There are two patrol boats in the inner harbour now — the mines, of course, are all activated. However, the inertial navigator memory aboard the submarine may have tracked their course when they entered the harbour, if it had been left on. Even so, it is unlikely they will be able to avoid the mines with any degree of success —"
"Switch them off! Switch off all your mines, at once!"
"But Admiral —"
"Do as as I order! That submarine must be stopped, not destroyed. We cannot take the risk of doing permanent or irreparable damage to her." Dolohov paused. The political consequences would be enormous, and possibly violent, he considered. In making that judgement, he gave no thought to London or Washington or Brussels, only to the Kremlin. His political masters would not forgive the international repercussions of the destruction of the British submarine in Soviet territorial waters. That had been made clear to him, from the outset.
The commandant nodded to one of his juniors, and the order was given. Almost immediately, the fine skein of lights blinked off, leaving great areas of the perspex screen blank and grey. Every mine in the inner harbour and in the outer basin was now disarmed. The fleet vessels which had before glowed in tiny pockets of greyness, their safe anchorages clear of the mines, now beamed out in isolation; single, unmoving lights. Dolohov hated the blank areas of the screen, like areas on a map still to be explored.
"Now," he said heavily, "I want every unit in the outer basin to be prepared. You have a minelayer in port?"
"Yes, Admiral."
"With low power mines?"
"Yes, Admiral."
“Then they must be instructed to sow fresh mines along the seaward side of the inner net. Proximity fuses, or magnetic. But they must be of sufficient strength only to cripple, not destroy. Understand?"

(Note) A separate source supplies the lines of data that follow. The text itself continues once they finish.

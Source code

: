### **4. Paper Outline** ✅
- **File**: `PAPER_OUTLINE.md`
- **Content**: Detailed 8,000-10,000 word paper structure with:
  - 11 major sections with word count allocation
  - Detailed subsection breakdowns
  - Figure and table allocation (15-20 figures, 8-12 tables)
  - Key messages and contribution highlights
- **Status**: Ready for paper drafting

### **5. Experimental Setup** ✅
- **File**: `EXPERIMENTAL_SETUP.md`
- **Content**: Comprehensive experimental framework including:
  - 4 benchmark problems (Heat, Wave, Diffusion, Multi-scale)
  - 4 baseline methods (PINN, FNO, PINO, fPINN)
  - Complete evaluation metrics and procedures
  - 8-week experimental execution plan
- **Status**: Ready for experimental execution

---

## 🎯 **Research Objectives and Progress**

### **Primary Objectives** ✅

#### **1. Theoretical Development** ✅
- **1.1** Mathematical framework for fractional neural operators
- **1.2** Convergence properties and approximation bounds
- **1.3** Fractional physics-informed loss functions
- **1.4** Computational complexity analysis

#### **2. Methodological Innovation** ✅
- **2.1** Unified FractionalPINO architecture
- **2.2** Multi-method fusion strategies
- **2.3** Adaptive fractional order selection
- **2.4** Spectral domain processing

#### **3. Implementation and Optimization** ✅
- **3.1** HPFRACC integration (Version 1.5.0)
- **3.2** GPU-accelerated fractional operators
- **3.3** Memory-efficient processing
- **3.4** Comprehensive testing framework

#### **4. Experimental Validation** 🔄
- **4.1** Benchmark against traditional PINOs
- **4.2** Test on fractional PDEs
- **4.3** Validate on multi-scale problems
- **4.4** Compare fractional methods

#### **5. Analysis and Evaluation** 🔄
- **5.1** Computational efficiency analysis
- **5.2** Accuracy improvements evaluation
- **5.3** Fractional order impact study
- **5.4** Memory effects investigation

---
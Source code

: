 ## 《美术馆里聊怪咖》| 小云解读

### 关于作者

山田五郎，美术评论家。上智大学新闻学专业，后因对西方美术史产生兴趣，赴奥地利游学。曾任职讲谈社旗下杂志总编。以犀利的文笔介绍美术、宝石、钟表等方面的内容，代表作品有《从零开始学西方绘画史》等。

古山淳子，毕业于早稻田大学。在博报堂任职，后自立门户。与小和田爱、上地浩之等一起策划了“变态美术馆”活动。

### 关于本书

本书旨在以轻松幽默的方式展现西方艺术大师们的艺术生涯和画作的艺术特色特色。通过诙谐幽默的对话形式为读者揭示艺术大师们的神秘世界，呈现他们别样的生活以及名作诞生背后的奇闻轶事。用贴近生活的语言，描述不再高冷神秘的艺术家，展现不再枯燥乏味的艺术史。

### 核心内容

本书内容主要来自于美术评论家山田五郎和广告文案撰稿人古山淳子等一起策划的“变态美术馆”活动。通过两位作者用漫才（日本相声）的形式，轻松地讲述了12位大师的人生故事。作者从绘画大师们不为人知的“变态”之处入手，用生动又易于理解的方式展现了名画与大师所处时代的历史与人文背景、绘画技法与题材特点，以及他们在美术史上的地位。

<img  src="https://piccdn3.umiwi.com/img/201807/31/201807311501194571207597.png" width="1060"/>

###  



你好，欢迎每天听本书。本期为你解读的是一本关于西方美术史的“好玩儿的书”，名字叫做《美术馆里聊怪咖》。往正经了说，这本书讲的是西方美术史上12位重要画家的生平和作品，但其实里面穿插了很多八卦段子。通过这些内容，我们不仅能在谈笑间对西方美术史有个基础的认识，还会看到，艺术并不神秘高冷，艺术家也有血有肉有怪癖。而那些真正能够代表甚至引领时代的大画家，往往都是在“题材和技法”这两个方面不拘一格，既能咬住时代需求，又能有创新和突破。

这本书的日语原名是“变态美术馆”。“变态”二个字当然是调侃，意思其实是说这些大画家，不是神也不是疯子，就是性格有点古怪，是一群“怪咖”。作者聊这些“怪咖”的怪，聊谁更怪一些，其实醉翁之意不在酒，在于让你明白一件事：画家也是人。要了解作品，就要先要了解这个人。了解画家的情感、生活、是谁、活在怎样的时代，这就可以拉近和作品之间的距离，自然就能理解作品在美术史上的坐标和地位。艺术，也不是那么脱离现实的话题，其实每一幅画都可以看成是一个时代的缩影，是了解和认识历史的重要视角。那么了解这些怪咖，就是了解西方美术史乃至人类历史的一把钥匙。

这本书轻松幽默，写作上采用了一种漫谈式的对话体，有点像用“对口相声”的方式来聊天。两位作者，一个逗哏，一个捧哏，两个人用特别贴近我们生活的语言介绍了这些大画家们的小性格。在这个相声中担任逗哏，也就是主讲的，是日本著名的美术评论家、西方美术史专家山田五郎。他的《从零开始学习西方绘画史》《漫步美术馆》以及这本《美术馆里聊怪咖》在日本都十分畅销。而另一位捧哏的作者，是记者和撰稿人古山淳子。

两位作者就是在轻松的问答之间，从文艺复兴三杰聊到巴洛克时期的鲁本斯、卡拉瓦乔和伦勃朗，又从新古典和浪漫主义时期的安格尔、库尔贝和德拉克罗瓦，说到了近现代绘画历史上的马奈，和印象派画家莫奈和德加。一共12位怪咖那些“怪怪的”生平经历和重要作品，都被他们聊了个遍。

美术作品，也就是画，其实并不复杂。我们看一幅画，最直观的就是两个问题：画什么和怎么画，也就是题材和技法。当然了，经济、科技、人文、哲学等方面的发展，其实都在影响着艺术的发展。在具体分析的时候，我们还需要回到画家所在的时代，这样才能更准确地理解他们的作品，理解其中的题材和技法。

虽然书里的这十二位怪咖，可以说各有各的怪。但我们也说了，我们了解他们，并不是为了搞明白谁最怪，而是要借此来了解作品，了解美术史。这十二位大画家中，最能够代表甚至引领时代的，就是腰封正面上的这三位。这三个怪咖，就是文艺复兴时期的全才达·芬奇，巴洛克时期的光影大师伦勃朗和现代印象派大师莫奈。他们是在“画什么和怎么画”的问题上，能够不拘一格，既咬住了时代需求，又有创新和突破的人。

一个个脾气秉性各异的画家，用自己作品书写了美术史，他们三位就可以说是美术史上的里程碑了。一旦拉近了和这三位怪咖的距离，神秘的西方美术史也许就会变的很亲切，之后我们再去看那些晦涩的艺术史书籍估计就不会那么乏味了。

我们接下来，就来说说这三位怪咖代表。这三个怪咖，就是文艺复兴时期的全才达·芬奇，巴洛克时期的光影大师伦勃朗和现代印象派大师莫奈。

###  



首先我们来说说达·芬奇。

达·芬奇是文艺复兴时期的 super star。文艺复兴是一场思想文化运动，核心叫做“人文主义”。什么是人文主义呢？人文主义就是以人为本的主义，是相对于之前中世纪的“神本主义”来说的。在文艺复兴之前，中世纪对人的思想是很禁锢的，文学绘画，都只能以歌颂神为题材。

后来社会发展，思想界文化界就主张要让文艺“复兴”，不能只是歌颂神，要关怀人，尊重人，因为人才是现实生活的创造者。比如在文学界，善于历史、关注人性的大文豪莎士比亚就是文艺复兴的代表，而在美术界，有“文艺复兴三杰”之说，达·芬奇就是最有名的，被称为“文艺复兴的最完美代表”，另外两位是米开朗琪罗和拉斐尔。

"The inner net, Admiral, will not be opened?" The man evidently did not understand.
"You will lay the mines, by aircraft if you have to, and you will do it at once," Dolohov said with a passionate calmness. "The British captain has torpedoes, wire-guided with television cameras. He can blow a hole in the inner net. If there are mines waiting for him when he escapes through his own hole, he will go to the bottom, or be slowed down, or be forced to the surface. Now do you understand?"
"Yes, Admiral. I will issue the orders at once."
"Good." Dolohov thought once, and briefly, of the fact that Ardenyev was aboard the Proteus, and then dismissed his image in favour of self-congratulation. In the midst of his fierce rage and disappointment, there was room for satisfaction. He had anticipated what the British captain would do to escape, and he might already have made the move that would frustrate his efforts.